*THE TASK*.
For the entries that follow, restate word for word the line containing "- никто не знает, как это все вместе работает", the line containing "Скорее всего —", and every line that lies between them.

*Records drawn from a dataset*.
☆ ☆ ☆

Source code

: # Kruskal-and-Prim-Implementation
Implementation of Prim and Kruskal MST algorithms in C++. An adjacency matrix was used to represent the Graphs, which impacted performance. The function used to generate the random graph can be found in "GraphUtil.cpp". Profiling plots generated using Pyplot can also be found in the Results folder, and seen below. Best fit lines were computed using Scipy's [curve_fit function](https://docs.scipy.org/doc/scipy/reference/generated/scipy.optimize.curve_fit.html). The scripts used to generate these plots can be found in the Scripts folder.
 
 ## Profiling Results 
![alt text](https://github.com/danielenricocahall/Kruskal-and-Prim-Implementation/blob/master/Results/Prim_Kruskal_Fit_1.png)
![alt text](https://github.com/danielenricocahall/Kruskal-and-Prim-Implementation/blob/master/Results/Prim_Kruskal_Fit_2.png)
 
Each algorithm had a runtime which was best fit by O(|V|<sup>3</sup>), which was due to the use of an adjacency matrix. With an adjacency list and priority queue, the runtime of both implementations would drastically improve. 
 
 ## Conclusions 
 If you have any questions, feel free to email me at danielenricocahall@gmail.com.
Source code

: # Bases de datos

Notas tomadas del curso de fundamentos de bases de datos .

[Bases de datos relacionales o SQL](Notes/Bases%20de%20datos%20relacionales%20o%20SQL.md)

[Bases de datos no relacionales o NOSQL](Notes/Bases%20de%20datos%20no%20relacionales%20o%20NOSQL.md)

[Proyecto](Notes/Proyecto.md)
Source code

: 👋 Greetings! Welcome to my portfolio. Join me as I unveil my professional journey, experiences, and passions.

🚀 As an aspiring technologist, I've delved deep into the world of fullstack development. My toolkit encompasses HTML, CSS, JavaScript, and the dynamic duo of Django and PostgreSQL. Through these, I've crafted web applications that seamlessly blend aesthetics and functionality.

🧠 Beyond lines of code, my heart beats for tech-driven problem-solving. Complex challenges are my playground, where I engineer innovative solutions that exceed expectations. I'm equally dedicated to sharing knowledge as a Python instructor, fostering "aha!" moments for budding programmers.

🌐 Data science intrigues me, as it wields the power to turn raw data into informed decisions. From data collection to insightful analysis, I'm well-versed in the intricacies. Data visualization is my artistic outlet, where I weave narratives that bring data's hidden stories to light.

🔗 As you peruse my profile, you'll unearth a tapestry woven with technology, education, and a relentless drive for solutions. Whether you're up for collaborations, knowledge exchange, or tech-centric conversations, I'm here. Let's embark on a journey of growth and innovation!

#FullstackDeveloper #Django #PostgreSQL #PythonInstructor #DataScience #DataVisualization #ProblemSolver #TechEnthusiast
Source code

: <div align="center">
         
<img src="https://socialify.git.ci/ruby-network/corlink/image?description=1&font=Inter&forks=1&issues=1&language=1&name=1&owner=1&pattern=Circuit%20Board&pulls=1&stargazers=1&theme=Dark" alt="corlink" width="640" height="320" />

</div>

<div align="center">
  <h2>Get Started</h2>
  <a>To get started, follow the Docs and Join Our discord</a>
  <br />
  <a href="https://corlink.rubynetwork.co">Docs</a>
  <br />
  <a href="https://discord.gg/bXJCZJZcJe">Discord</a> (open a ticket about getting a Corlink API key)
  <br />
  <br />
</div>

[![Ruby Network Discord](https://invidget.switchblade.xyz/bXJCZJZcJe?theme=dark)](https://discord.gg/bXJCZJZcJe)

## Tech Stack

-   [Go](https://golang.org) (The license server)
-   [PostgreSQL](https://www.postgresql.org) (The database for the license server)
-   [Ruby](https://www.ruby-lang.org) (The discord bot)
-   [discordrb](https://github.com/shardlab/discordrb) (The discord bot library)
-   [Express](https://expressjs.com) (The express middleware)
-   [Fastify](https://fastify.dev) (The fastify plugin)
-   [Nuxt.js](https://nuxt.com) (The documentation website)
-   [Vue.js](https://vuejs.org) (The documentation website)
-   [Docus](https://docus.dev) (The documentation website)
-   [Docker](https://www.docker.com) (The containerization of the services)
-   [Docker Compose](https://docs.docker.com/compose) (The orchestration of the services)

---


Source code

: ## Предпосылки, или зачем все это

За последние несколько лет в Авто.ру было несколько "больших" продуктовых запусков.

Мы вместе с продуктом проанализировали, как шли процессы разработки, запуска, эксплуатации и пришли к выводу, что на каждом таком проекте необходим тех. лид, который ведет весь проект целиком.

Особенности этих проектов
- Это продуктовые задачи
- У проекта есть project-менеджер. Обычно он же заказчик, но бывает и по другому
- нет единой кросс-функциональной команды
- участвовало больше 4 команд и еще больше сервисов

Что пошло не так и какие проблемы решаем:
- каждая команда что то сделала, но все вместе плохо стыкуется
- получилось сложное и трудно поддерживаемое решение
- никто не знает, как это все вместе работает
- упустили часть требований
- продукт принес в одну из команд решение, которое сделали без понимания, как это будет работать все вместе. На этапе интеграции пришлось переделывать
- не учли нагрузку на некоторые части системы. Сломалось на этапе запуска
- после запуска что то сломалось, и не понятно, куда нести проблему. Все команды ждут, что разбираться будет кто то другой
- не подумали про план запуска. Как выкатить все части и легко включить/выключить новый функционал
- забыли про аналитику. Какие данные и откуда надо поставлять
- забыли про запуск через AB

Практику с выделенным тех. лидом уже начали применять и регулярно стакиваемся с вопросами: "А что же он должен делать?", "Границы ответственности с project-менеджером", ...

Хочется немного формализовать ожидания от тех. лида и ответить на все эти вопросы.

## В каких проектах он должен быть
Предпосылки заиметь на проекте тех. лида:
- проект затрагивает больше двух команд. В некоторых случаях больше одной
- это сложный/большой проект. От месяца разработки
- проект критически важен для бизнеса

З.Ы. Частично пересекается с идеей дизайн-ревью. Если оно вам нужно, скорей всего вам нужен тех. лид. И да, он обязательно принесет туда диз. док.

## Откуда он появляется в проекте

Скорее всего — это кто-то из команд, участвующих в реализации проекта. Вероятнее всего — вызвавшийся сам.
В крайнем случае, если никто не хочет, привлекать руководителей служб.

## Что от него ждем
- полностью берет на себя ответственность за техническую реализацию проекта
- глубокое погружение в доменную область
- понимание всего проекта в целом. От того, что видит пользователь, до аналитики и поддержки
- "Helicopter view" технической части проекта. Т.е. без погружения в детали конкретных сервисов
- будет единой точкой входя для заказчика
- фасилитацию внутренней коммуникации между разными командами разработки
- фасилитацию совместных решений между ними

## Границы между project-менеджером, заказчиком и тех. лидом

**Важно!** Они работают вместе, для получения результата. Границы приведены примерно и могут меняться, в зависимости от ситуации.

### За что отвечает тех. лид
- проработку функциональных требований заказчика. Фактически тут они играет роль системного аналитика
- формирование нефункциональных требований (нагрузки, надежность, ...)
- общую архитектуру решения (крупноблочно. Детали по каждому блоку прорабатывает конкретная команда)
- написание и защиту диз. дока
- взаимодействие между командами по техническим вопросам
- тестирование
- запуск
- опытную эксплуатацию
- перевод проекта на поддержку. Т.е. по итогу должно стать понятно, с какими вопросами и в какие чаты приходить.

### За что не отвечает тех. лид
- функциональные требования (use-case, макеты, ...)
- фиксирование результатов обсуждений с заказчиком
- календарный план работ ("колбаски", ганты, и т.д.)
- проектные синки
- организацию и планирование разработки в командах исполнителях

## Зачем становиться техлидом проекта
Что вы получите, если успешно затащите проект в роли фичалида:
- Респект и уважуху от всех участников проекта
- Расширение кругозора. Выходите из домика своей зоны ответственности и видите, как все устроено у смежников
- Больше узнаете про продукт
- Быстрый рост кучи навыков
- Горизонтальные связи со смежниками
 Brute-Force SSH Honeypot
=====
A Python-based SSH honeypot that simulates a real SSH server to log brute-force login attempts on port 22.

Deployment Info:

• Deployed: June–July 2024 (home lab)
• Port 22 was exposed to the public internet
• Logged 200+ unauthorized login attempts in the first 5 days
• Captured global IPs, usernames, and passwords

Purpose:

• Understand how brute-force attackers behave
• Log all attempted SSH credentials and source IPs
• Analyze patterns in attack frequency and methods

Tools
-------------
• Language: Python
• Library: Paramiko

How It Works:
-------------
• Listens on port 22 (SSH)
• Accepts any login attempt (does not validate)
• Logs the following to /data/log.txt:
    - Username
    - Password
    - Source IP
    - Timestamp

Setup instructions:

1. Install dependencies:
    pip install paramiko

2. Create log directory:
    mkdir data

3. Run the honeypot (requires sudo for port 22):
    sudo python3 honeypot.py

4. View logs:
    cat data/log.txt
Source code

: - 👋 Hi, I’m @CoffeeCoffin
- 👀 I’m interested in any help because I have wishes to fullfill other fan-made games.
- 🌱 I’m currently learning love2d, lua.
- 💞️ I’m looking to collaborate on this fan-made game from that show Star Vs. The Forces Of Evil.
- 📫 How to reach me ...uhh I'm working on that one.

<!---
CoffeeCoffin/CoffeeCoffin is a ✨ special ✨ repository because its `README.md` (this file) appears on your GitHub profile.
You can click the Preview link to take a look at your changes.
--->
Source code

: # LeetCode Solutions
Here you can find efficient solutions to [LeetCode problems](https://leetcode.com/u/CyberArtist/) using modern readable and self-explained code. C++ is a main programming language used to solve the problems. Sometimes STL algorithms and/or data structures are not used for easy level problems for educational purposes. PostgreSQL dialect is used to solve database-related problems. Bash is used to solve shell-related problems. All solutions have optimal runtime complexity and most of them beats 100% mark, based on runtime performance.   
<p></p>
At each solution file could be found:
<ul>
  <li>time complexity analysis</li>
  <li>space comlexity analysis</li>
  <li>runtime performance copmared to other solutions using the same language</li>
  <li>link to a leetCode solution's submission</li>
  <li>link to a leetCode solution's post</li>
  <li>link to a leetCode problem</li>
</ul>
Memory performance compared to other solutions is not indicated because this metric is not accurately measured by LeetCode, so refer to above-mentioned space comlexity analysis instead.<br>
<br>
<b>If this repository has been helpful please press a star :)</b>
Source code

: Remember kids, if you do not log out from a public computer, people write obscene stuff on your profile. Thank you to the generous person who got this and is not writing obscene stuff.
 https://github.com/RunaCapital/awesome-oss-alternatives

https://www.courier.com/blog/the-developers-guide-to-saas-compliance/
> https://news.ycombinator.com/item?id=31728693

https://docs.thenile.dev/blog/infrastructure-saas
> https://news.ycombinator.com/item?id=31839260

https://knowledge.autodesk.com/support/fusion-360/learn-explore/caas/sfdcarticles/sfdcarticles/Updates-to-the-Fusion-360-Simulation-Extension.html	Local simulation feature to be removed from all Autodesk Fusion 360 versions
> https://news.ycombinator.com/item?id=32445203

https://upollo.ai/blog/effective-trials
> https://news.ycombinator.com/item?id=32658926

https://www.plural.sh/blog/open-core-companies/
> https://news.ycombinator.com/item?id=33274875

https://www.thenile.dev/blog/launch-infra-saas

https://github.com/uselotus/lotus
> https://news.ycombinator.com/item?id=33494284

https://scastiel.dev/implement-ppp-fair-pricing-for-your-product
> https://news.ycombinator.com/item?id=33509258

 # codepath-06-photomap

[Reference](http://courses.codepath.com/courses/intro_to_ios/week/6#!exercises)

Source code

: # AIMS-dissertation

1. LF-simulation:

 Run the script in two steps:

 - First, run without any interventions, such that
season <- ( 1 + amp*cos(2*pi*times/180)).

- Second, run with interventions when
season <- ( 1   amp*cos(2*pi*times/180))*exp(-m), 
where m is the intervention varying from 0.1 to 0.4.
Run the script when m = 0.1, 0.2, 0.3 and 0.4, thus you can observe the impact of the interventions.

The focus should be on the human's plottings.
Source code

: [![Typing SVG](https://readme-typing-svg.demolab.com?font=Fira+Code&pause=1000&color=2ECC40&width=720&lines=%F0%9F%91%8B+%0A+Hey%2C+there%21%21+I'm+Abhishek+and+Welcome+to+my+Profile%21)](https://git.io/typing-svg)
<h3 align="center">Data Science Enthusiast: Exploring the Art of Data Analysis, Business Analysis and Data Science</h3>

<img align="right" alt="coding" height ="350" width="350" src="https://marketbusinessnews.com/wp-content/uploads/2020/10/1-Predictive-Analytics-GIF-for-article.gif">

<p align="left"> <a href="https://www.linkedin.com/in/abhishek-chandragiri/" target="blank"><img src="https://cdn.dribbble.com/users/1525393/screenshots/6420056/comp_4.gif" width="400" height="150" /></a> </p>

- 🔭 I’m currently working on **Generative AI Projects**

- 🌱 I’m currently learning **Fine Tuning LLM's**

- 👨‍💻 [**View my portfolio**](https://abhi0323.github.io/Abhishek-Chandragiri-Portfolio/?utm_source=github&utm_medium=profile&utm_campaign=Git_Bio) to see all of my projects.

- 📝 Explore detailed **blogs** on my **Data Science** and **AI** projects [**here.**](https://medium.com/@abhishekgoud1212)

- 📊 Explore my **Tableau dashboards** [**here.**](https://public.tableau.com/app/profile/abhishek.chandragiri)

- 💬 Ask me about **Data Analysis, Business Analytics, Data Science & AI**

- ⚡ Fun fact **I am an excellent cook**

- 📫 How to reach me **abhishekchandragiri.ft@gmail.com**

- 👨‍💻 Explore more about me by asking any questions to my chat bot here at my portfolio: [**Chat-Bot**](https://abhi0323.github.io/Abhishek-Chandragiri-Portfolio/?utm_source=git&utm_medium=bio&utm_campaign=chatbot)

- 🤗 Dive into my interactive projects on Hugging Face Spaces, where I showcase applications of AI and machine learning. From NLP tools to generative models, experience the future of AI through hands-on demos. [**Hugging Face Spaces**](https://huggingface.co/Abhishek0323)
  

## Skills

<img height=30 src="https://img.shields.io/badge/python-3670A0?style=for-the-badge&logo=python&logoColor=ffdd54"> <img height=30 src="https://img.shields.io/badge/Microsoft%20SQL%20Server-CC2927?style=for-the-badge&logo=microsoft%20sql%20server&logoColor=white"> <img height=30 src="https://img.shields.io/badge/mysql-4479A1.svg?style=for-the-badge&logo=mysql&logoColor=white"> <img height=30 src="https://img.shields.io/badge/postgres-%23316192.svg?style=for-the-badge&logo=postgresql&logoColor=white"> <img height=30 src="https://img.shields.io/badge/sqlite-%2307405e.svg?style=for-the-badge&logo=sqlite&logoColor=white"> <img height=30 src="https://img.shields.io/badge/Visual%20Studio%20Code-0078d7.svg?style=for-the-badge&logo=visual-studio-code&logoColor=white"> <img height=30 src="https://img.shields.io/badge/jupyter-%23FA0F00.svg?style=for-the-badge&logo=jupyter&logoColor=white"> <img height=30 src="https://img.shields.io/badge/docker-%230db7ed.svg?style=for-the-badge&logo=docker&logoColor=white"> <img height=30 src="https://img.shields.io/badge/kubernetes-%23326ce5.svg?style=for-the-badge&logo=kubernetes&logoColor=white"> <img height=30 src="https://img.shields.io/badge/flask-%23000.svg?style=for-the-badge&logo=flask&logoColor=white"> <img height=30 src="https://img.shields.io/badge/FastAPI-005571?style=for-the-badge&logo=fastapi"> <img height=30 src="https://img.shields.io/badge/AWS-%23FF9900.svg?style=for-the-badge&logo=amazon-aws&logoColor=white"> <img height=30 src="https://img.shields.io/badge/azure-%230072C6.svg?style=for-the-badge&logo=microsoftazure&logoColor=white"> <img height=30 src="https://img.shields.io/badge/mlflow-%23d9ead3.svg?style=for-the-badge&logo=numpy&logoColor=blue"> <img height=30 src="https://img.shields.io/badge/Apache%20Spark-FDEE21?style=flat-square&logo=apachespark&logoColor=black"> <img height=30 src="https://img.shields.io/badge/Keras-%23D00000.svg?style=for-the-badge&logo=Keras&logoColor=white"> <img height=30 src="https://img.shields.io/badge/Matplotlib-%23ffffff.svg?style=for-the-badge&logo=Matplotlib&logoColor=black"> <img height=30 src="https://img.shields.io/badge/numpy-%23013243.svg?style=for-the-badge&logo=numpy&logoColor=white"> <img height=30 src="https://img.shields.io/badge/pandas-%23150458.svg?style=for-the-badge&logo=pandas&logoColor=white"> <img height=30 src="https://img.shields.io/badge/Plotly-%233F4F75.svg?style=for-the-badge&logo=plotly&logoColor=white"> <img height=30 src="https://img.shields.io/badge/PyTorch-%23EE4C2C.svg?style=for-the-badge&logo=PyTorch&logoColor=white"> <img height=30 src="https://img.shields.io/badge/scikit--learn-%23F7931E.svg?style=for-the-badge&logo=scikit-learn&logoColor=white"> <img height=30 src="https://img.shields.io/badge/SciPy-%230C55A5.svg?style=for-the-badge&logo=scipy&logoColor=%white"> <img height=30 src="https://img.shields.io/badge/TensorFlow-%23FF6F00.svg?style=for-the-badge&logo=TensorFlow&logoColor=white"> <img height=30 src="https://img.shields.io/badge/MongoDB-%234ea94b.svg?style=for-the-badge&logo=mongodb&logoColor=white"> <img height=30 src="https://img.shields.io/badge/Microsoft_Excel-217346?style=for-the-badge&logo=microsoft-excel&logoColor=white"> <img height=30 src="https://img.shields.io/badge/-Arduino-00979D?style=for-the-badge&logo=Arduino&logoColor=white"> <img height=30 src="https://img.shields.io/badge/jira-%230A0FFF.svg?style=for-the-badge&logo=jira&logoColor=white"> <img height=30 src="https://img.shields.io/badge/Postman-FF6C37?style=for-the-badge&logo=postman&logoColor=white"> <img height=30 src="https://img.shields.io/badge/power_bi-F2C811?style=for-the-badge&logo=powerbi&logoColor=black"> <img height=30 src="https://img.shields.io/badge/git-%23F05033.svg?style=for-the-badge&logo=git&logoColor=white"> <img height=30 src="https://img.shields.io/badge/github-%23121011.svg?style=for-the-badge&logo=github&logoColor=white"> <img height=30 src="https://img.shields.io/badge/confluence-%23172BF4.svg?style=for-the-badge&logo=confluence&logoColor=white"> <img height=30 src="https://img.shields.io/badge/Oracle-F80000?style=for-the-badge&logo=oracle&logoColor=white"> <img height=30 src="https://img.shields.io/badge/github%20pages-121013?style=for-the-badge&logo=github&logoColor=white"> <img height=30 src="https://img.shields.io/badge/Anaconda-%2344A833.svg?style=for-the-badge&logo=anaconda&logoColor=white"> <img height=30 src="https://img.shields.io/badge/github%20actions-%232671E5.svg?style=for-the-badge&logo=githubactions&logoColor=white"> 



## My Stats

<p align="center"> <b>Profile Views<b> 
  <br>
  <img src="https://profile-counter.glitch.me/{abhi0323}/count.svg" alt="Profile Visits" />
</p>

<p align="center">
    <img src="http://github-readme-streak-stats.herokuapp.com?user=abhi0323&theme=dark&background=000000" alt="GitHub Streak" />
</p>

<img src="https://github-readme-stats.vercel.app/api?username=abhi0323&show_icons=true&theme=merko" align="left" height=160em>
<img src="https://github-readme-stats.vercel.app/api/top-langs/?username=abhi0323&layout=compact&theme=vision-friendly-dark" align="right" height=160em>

☆ ☆ ☆

*ANSWER BOX*.
- никто не знает, как это все вместе работает
- упустили часть требований
- продукт принес в одну из команд решение, которое сделали без понимания, как это будет работать все вместе. На этапе интеграции пришлось переделывать
- не учли нагрузку на некоторые части системы. Сломалось на этапе запуска
- после запуска что то сломалось, и не понятно, куда нести проблему. Все команды ждут, что разбираться будет кто то другой
- не подумали про план запуска. Как выкатить все части и легко включить/выключить новый функционал
- забыли про аналитику. Какие данные и откуда надо поставлять
- забыли про запуск через AB

Практику с выделенным тех. лидом уже начали применять и регулярно стакиваемся с вопросами: "А что же он должен делать?", "Границы ответственности с project-менеджером", ...

Хочется немного формализовать ожидания от тех. лида и ответить на все эти вопросы.

## В каких проектах он должен быть
Предпосылки заиметь на проекте тех. лида:
- проект затрагивает больше двух команд. В некоторых случаях больше одной
- это сложный/большой проект. От месяца разработки
- проект критически важен для бизнеса

З.Ы. Частично пересекается с идеей дизайн-ревью. Если оно вам нужно, скорей всего вам нужен тех. лид. И да, он обязательно принесет туда диз. док.

## Откуда он появляется в проекте

Скорее всего — это кто-то из команд, участвующих в реализации проекта. Вероятнее всего — вызвавшийся сам.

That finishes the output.